O Ministério Público do Maranhão (MP-MA), por meio do Grupo de Atuação Especial de Combate às Organizações Criminosas (Gaeco), realizou nesta quinta-feira (8) as oitivas dos 11 vereadores investigados por participação em um esquema de corrupção que teria desviado mais de R$ 56 milhões dos cofres públicos da Prefeitura de Turilândia, município da Baixada Maranhense. Segundo o MP-MA, todos os vereadores optaram por permanecer em silêncio durante os depoimentos por videoconferência, realizados a partir da sede da Promotoria de Justiça de Santa Helena, cidade vizinha.
A investigação é parte da Operação Tântalo II, deflagrada em dezembro de 2025, que já resultou em prisões preventivas do prefeito de Turilândia, Paulo Curió (União Brasil), da vice-prefeita Tânya Mendes (PRD), da primeira-dama Eva Curió, da ex-vice-prefeita Janaína Soares Lima, além de empresários, servidores públicos e outros agentes suspeitos de integrar o esquema criminoso.
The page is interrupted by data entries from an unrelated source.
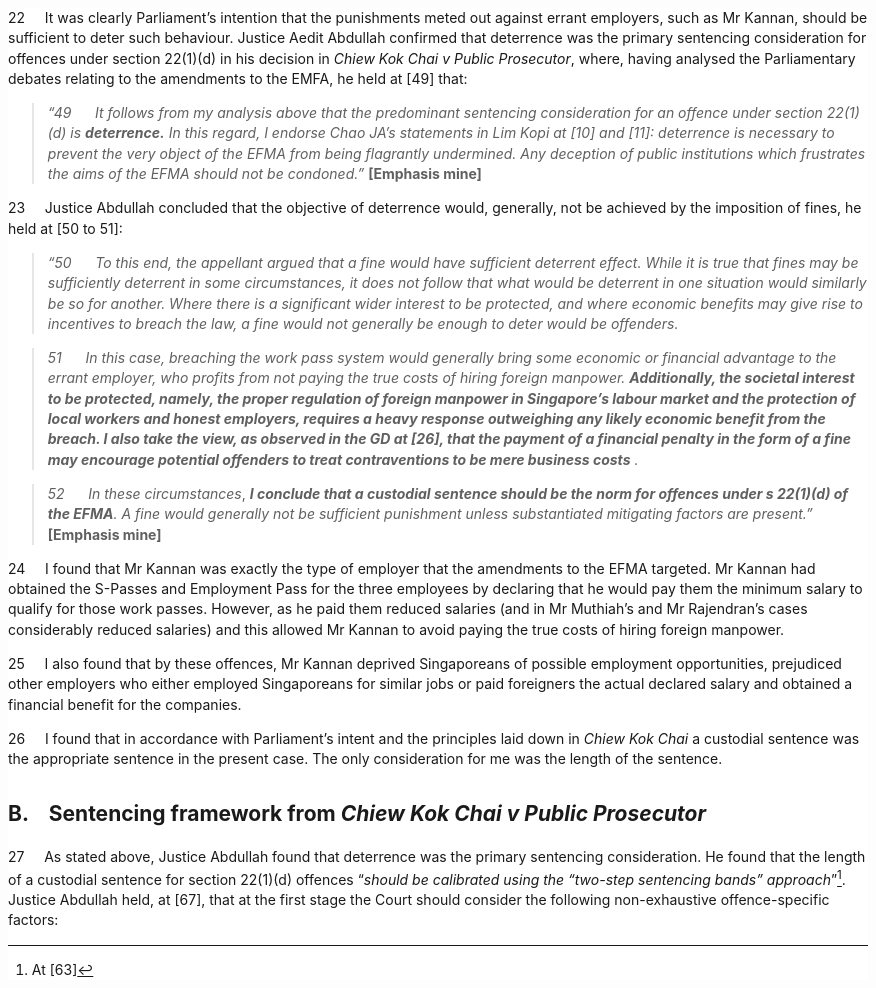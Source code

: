 22     It was clearly Parliament’s intention that the punishments meted out against errant employers, such as Mr Kannan, should be sufficient to deter such behaviour. Justice Aedit Abdullah confirmed that deterrence was the primary sentencing consideration for offences under section 22(1)(d) in his decision in _Chiew Kok Chai v Public Prosecutor_, where, having analysed the Parliamentary debates relating to the amendments to the EMFA, he held at \[49\] that:

> _“49_      _It follows from my analysis above that the predominant sentencing consideration for an offence under section 22(1)(d) is_ **_deterrence._** _In this regard, I endorse Chao JA’s statements in Lim Kopi at \[10\] and \[11\]: deterrence is necessary to prevent the very object of the EFMA from being flagrantly undermined. Any deception of public institutions which frustrates the aims of the EFMA should not be condoned.”_ **\[Emphasis mine\]**

23     Justice Abdullah concluded that the objective of deterrence would, generally, not be achieved by the imposition of fines, he held at \[50 to 51\]:

> _“50_      _To this end, the appellant argued that a fine would have sufficient deterrent effect. While it is true that fines may be sufficiently deterrent in some circumstances, it does not follow that what would be deterrent in one situation would similarly be so for another. Where there is a significant wider interest to be protected, and where economic benefits may give rise to incentives to breach the law, a fine would not generally be enough to deter would be offenders._

> _51_      _In this case, breaching the work pass system would generally bring some economic or financial advantage to the errant employer, who profits from not paying the true costs of hiring foreign manpower._ **_Additionally, the societal interest to be protected, namely, the proper regulation of foreign manpower in Singapore’s labour market and the protection of local workers and honest employers, requires a heavy response outweighing any likely economic benefit from the breach. I also take the view, as observed in the GD at \[26\], that the payment of a financial penalty in the form of a fine may encourage potential offenders to treat contraventions to be mere business costs_** _._

> _52_      _In these circumstances_, **_I conclude that a custodial sentence should be the norm for offences under s 22(1)(d) of the EFMA_**_. A fine would generally not be sufficient punishment unless substantiated mitigating factors are present.”_ **\[Emphasis mine\]**

24     I found that Mr Kannan was exactly the type of employer that the amendments to the EFMA targeted. Mr Kannan had obtained the S-Passes and Employment Pass for the three employees by declaring that he would pay them the minimum salary to qualify for those work passes. However, as he paid them reduced salaries (and in Mr Muthiah’s and Mr Rajendran’s cases considerably reduced salaries) and this allowed Mr Kannan to avoid paying the true costs of hiring foreign manpower.

25     I also found that by these offences, Mr Kannan deprived Singaporeans of possible employment opportunities, prejudiced other employers who either employed Singaporeans for similar jobs or paid foreigners the actual declared salary and obtained a financial benefit for the companies.

26     I found that in accordance with Parliament’s intent and the principles laid down in _Chiew Kok Chai_ a custodial sentence was the appropriate sentence in the present case. The only consideration for me was the length of the sentence.

## B.    Sentencing framework from _Chiew Kok Chai v Public Prosecutor_

27     As stated above, Justice Abdullah found that deterrence was the primary sentencing consideration. He found that the length of a custodial sentence for section 22(1)(d) offences “_should be calibrated using the “two-step sentencing bands” approach_”[^3]. Justice Abdullah held, at \[67\], that at the first stage the Court should consider the following non-exhaustive offence-specific factors:


[^1]: <span class="citation">\[2019\] SGHC 169</span>
[^2]: <span class="citation">\[2016\] 2 SLR 78</span>
[^3]: At \[63\]
[^4]: <span class="citation">\[2018\] SGMC 70</span>
[^5]: SC-909403-2018
[^6]: SC-900683-2019
[^7]: SC-904990-2018
[^8]: SC-905579-2019
[^9]: SC-903851-2019
[^10]: SC-905800-2019
[^11]: SC-909830-2018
A Justiça expediu 51 mandados de busca e apreensão e 21 mandados de prisão, que foram cumpridos em várias cidades maranhenses.
De acordo com o MP-MA, o suposto esquema se baseava na manipulação de licitações e contratações públicas com empresas de fachada para desviar recursos das áreas da Saúde, Assistência Social e obras municipais. Entre os crimes investigados estão organização criminosa, fraude em licitação, corrupção ativa e passiva, peculato e lavagem de capitais, com prejuízo estimado ao erário superior a R$ 56,3 milhões. A Justiça converteu a prisão de alguns vereadores em domiciliar ou em uso de tornozeleira eletrônica, enquanto os gestores mais diretamente envolvidos permanecem detidos.